4.1 Function interface instance
/** * Function Test function is used to convert one value to another */ @Test public void test_Function() { //① use map Method, the first parameter of the generic type is the type before conversion, and the second is the type after conversion Function<String, Integer> function = new Function<String, Integer>() { @Override public Integer apply(String s) { return s.length();//Gets the length of each string and returns } }; Stream<String> stream = Stream.of("aaa", "bbbbb", "ccccccv"); Stream<Integer> stream1 = stream.map(function); stream1.forEach(System.out::println); System.out.println("********************"); }
Output results
4.2 code analysis
① Function interface analysis
//① use map Method, the first parameter of the generic type is the type before conversion, and the second is the type after conversion Function<String, Integer> function = new Function<String, Integer>() { @Override public Integer apply(String s) { return s.length();//Gets the length of each string and returns } };
This code creates a Function Interface object, which implements a apply Method, which has an input parameter and an output parameter.
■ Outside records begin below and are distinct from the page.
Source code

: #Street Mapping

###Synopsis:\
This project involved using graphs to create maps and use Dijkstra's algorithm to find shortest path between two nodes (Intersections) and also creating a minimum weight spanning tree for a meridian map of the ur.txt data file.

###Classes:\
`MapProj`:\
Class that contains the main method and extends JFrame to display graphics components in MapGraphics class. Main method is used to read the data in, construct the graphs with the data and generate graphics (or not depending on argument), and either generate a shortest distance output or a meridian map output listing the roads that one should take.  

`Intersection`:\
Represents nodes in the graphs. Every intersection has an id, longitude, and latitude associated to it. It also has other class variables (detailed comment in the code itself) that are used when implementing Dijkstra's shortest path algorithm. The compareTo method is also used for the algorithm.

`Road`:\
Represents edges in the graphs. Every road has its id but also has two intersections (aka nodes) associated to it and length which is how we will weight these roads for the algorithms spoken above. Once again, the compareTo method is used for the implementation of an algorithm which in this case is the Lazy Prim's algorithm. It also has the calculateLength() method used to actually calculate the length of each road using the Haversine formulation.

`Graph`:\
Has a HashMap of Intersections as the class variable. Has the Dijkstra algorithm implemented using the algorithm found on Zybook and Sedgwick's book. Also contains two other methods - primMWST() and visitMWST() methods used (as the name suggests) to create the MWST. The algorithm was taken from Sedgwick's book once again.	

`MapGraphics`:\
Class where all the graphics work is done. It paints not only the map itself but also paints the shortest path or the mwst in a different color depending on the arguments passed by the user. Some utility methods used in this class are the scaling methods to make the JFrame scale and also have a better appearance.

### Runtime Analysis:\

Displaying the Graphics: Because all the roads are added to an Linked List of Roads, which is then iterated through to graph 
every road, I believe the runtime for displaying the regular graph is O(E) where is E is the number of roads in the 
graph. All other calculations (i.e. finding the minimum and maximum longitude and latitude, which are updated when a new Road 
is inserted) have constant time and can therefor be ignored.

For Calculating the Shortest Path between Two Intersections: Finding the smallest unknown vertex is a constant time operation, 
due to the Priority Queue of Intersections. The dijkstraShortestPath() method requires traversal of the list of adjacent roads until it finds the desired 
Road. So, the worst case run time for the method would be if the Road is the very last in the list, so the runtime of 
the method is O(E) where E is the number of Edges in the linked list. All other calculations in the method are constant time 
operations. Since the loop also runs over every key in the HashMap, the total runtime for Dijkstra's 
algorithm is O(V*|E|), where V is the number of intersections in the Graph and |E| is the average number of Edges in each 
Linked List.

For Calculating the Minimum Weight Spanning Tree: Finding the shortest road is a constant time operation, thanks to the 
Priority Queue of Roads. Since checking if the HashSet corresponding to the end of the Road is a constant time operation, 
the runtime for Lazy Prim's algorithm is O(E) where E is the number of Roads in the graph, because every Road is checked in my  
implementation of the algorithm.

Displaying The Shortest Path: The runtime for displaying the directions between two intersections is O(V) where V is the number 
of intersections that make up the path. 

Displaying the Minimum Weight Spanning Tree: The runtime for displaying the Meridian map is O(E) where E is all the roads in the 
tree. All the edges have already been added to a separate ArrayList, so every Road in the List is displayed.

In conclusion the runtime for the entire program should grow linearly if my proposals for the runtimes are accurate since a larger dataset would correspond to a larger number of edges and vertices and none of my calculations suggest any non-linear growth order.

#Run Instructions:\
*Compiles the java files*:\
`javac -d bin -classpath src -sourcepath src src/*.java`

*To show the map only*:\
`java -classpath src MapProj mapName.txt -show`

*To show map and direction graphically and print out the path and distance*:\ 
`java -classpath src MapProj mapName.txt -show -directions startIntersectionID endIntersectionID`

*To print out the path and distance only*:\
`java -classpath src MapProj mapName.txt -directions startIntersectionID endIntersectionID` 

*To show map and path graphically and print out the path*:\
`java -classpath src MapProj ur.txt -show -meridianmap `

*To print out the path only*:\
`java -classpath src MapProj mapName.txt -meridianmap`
Among them, the first parameter of generic type is the type before conversion, and the second is the type after conversion.
In the above code, you get the length of the string, and then return the length of each string as a return value.
② Important application map method
Stream<String> stream = Stream.of("aaa", "bbbbb", "ccccccv");
Stream<Integer> stream1 = stream.map(function);
stream1.forEach(System.out::println);
stay Function The important application of interface has to be said Stream Class map Method, map Method passes in a Function Interface to return a converted Stream class.
4.3 other Function interfaces
In addition to the Function interfaces used above, you can also use the following Function interfaces.
IntFunction, DoubleFunction, LongFunction, ToIntFunction, ToDoubleFunction, DoubleToIntFunction, etc. the use method is the same as above.
4.4 Function interface summary
① Function interface is a functional interface, which is used to convert data.
② Function interface implementation apply Method to do the conversion.
5 Summary
Through the previous introduction, I have a detailed understanding of the interfaces of Consumer, Supplier, predict and Function. In fact, these interfaces are not very difficult, but a little abstract. If you understand them more, you will find them very simple and easy to use!